The Hovland may not have been quite as tightfistedly organized as the Ayre or the Audio Research, and it certainly didn't sound as lush and rich as the AR, but it delivered more of the natural expression of live music than either—at least with my system. I wouldn't be surprised if detractors find the highs a bit ragged. Not me.
Finally, I sometimes thought the sound was a bit lean in the midbass, and perhaps even a bit bright on top—both unusual for a tube preamp. But I'm grasping for negatives—even in the section of the review where I'm supposed to find fault, I come back to the HP-100's dazzlingly natural and incredibly supple musical presentation overall, and find myself reliving the dozens of hours of pure pleasure, not the few fleeting flashes of doubt. When John Atkinson came by to take the Hovland away for measurements, I played him the title cut from Davey Spillane's Atlantic Bridge. I don't think his enthusiastic reaction was good manners, nor do I think he would have responded quite so intensely had I had another preamp in the system.

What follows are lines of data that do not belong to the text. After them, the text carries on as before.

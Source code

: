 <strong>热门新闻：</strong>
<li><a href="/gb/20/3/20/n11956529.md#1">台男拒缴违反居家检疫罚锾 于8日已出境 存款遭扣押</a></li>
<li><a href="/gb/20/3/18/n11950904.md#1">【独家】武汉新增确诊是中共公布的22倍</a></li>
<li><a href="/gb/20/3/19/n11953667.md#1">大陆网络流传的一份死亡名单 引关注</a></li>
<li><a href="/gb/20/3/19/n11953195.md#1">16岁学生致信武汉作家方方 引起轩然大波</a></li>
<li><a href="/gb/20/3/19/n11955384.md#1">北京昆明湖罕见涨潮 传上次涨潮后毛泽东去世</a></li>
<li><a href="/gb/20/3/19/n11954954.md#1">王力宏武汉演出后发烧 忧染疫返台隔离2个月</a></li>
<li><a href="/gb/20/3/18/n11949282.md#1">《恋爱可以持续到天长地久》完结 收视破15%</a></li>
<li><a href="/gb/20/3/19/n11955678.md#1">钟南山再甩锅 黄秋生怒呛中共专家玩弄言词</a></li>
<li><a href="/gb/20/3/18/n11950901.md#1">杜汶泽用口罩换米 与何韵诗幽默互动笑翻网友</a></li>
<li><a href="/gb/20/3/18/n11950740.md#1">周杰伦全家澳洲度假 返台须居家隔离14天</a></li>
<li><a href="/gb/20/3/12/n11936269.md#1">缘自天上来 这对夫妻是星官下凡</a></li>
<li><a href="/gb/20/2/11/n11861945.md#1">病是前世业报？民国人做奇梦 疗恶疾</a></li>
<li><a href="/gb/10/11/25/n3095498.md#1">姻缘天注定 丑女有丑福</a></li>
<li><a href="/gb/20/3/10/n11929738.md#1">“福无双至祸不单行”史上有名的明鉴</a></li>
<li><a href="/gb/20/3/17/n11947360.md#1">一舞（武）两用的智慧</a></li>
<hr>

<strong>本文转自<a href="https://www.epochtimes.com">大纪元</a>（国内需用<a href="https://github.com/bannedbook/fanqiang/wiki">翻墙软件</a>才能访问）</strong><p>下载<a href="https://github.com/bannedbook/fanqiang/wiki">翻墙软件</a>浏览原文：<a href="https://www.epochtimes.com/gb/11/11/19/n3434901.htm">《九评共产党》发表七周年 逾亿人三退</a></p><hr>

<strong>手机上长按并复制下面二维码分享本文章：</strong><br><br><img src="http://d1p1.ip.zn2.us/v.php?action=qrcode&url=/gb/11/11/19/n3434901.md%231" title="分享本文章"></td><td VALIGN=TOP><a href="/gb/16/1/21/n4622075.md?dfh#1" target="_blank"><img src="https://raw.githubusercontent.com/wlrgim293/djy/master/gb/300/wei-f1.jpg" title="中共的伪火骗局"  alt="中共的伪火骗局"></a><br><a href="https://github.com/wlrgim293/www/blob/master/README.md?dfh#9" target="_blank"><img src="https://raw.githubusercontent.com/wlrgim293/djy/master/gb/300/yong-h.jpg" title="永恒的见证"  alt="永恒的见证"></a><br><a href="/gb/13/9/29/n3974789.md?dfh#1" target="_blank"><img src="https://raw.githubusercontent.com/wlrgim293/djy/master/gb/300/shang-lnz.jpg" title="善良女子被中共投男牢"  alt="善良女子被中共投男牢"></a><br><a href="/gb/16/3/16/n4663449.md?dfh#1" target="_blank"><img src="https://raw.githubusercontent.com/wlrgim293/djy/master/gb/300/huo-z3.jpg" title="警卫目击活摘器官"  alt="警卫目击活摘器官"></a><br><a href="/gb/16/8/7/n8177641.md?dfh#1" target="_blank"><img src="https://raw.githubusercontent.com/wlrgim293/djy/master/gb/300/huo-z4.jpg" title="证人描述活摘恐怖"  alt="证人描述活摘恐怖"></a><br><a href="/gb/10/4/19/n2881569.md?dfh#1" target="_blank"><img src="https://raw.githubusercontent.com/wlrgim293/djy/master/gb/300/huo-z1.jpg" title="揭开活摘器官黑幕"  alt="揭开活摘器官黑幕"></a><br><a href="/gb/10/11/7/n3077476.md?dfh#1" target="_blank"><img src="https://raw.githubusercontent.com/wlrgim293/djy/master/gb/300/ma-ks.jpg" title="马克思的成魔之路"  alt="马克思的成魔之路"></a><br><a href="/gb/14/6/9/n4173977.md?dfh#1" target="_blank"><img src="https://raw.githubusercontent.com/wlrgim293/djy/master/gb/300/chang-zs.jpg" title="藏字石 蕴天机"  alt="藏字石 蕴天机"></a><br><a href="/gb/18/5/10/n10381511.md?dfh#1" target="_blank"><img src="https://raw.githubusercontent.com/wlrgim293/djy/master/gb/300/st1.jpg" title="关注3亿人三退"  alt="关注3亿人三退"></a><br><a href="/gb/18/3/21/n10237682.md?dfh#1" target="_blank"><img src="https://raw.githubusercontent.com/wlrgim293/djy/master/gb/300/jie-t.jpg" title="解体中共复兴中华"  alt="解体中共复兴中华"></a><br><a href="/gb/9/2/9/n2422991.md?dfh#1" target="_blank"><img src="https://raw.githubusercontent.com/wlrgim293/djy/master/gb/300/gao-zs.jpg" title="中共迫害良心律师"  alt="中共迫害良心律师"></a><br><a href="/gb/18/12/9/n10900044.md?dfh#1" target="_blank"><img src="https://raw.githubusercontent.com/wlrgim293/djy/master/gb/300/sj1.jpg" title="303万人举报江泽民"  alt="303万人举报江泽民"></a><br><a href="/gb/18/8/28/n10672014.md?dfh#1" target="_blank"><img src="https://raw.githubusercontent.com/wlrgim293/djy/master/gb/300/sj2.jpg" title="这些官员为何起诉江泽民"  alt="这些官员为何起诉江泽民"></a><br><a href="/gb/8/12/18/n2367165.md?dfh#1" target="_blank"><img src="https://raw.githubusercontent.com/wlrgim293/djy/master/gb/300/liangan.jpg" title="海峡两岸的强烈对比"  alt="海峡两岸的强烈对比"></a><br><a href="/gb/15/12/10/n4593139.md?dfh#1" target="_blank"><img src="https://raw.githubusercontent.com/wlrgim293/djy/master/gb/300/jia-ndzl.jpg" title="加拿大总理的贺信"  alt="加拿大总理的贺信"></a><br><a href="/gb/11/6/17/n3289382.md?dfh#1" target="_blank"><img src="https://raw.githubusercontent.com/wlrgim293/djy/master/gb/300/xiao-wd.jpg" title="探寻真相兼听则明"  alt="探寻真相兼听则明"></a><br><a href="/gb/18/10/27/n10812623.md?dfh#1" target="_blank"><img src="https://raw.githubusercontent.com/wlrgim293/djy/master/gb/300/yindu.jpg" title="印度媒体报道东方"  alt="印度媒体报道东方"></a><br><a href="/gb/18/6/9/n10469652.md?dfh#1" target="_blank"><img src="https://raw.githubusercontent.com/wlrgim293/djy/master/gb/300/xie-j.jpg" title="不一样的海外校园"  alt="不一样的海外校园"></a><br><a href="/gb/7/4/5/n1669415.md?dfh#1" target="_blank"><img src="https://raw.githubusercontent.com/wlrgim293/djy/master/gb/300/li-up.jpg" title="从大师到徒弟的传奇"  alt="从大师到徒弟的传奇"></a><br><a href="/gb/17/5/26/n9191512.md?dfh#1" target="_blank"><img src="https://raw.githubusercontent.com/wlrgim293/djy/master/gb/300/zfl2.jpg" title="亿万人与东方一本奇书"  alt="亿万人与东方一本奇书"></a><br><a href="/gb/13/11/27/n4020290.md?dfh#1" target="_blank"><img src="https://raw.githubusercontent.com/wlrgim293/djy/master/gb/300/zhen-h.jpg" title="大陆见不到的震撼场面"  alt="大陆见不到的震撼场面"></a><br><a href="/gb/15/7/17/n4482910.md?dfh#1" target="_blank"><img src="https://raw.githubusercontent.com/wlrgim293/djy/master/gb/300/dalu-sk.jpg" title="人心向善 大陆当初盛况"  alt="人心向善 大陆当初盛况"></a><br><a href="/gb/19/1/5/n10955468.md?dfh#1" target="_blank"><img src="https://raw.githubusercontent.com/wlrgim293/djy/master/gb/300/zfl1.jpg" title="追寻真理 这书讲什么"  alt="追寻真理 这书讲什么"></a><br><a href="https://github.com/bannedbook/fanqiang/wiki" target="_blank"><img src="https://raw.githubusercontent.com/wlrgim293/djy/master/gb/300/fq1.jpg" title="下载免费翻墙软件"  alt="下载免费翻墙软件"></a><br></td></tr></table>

[This was the first time I had done some serious listening to Michael's system. With the Sonus Faber Amatis driven by a Musical Fidelity Nu-Vista 300 power amplifier, there was a holographic intensity to the sound from LP, with what sounded like unlimited dynamic range. Even though I needed to drive back to the city, it was hard to drag myself away from the music. One interesting characteristic: what little groove noise there was via the Hovland seemed localized in a completely different plane to the music, allowing it to be perceptually discarded.—Ed.]